Here I introduce the new packages LibDeflate.jl and CodecBGZF.jl. Both packages are newly registered, and I would love to get comments.
LibDeflate.jl
LibDeflate.jl is a thin wrapper around libdeflate, the fastest implementation of the DEFLATE compression algorithm that I’m aware of. DEFLATE is used in the zip, gzip and bgzip formats. As a wrapper library with a minimal interface, LibDeflate.jl is intended as a low-level building block for writing higher-level Julia packages. The package also offers a very fast implementation of the crc32 checksum.
LibDeflate.jl differs from the more common DEFLATE-related package CodecZlib in the following ways:
- LibDeflate.jl is multiple times faster than CodecZlib.jl.
- LibDeflate.jl only supports in-memory inflation/deflation, and as such does not support streaming IO unless the stream is composed of smaller compressed blocks, each which can be de/compressed in memory.
- LibDeflate.jl’s interface is lower-level and does not provide convenience methods.
CodecBGZF.jl
CodecBGZF.jl is a higher-level package built on LibDeflate.jl with the purpose of reading and writing blocked gzip format (BGZF) files. It is a codec for TranscodingStreams.jl, and therefore integrates well with the Julia file IO ecosystem.
BGZF is a format backwards compatible with gzip. It offer slightly worse compression ratios than normal gzip files, but offers random access and is significantly faster to de/compress.
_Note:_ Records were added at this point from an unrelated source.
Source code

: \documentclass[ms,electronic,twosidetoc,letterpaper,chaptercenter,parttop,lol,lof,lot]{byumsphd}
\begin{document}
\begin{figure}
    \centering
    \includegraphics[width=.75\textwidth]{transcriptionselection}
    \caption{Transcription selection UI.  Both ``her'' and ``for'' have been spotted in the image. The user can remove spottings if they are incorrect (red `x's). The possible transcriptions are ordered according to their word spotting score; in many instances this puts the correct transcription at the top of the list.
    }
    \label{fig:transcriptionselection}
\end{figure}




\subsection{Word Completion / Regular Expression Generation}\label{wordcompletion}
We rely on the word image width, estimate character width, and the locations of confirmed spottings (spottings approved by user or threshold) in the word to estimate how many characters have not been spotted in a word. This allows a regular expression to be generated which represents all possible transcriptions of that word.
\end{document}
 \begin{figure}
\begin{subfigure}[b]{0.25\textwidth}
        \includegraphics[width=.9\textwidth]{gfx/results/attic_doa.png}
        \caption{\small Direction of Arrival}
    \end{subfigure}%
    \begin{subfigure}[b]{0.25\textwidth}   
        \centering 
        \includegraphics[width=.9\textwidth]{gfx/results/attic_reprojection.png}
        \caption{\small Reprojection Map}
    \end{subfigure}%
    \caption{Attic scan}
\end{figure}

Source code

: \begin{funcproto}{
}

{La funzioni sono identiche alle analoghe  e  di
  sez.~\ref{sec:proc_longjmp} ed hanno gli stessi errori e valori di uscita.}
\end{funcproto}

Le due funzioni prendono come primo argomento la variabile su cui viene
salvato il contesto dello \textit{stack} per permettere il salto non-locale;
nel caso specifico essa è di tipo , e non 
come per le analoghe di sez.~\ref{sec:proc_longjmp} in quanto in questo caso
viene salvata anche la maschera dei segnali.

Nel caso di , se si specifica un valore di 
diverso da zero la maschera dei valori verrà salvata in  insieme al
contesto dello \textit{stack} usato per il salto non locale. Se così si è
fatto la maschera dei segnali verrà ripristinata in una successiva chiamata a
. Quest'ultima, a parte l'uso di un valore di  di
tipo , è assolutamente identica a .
Compared to the existing BGZFStreams.jl package, CodecBGZF offers:
- Leverages LibDeflate.jl for 4-5x faster single threaded read/write operations
- Automatic asyncronous and muiltithreaded de/compression which can make it tens of times faster when using 8 threads
- Being a codec of TranscodingStreams.jl, CodecBGZF automatically “inherits” all the useful high-level methods of TranscodingStreams
- CodecBGZF offers more input validation such as crc32 checksumming and validation of stated decompressed size.